■ TASK PROMPT
Retype all of the data shown below, keeping every character the same.

** MATERIAL FOR THE TASK follows **

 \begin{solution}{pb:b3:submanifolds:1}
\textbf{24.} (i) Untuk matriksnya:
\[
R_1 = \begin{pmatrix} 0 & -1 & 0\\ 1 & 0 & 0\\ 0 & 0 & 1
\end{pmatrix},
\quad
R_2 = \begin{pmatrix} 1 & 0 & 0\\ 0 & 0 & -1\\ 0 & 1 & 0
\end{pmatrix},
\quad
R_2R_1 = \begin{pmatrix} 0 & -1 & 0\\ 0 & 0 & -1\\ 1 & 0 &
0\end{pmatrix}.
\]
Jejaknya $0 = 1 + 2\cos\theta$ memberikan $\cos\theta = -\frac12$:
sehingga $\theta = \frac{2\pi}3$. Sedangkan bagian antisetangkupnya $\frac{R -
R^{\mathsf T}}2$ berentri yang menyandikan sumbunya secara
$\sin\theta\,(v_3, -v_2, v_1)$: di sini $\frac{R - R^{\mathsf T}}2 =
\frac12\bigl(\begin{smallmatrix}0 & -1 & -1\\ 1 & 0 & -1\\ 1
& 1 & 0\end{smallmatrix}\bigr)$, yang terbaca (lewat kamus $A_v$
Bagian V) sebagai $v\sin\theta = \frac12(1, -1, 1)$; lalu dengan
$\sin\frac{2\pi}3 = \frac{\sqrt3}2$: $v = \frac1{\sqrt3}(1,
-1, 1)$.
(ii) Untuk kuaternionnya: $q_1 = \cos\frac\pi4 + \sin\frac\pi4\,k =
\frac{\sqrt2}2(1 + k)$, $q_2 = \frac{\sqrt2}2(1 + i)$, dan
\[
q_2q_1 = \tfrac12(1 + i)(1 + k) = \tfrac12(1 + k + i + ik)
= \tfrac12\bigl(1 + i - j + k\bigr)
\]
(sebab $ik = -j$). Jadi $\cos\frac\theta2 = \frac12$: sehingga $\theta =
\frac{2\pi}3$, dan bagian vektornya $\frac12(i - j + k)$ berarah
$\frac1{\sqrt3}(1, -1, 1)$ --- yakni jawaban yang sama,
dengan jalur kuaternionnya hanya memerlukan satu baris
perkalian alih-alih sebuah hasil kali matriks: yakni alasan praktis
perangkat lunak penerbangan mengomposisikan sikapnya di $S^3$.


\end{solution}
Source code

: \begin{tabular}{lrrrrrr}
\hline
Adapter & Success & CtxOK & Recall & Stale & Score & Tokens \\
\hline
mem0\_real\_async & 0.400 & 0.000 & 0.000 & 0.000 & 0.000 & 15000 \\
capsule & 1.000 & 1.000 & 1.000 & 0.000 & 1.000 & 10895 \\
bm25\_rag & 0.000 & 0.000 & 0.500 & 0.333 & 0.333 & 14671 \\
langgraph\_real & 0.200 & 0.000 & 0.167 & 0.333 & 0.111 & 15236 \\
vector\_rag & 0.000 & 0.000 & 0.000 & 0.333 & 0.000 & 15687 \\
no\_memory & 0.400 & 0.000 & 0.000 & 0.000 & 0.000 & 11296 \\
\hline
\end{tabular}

** End of MATERIAL FOR THE TASK **

■ TASK RESULT
 \begin{solution}{pb:b3:submanifolds:1}
\textbf{24.} (i) Untuk matriksnya:
\[
R_1 = \begin{pmatrix} 0 & -1 & 0\\ 1 & 0 & 0\\ 0 & 0 & 1
\end{pmatrix},
\quad
R_2 = \begin{pmatrix} 1 & 0 & 0\\ 0 & 0 & -1\\ 0 & 1 & 0
\end{pmatrix},
\quad
R_2R_1 = \begin{pmatrix} 0 & -1 & 0\\ 0 & 0 & -1\\ 1 & 0 &
0\end{pmatrix}.
\]
Jejaknya $0 = 1 + 2\cos\theta$ memberikan $\cos\theta = -\frac12$:
sehingga $\theta = \frac{2\pi}3$. Sedangkan bagian antisetangkupnya $\frac{R -
R^{\mathsf T}}2$ berentri yang menyandikan sumbunya secara
$\sin\theta\,(v_3, -v_2, v_1)$: di sini $\frac{R - R^{\mathsf T}}2 =
\frac12\bigl(\begin{smallmatrix}0 & -1 & -1\\ 1 & 0 & -1\\ 1
& 1 & 0\end{smallmatrix}\bigr)$, yang terbaca (lewat kamus $A_v$
Bagian V) sebagai $v\sin\theta = \frac12(1, -1, 1)$; lalu dengan
$\sin\frac{2\pi}3 = \frac{\sqrt3}2$: $v = \frac1{\sqrt3}(1,
-1, 1)$.
(ii) Untuk kuaternionnya: $q_1 = \cos\frac\pi4 + \sin\frac\pi4\,k =
\frac{\sqrt2}2(1 + k)$, $q_2 = \frac{\sqrt2}2(1 + i)$, dan
\[
q_2q_1 = \tfrac12(1 + i)(1 + k) = \tfrac12(1 + k + i + ik)
= \tfrac12\bigl(1 + i - j + k\bigr)
\]
(sebab $ik = -j$). Jadi $\cos\frac\theta2 = \frac12$: sehingga $\theta =
\frac{2\pi}3$, dan bagian vektornya $\frac12(i - j + k)$ berarah
$\frac1{\sqrt3}(1, -1, 1)$ --- yakni jawaban yang sama,
dengan jalur kuaternionnya hanya memerlukan satu baris
perkalian alih-alih sebuah hasil kali matriks: yakni alasan praktis
perangkat lunak penerbangan mengomposisikan sikapnya di $S^3$.


\end{solution}
Source code

: \begin{tabular}{lrrrrrr}
\hline
Adapter & Success & CtxOK & Recall & Stale & Score & Tokens \\
\hline
mem0\_real\_async & 0.400 & 0.000 & 0.000 & 0.000 & 0.000 & 15000 \\
capsule & 1.000 & 1.000 & 1.000 & 0.000 & 1.000 & 10895 \\
bm25\_rag & 0.000 & 0.000 & 0.500 & 0.333 & 0.333 & 14671 \\
langgraph\_real & 0.200 & 0.000 & 0.167 & 0.333 & 0.111 & 15236 \\
vector\_rag & 0.000 & 0.000 & 0.000 & 0.333 & 0.000 & 15687 \\
no\_memory & 0.400 & 0.000 & 0.000 & 0.000 & 0.000 & 11296 \\
\hline
\end{tabular}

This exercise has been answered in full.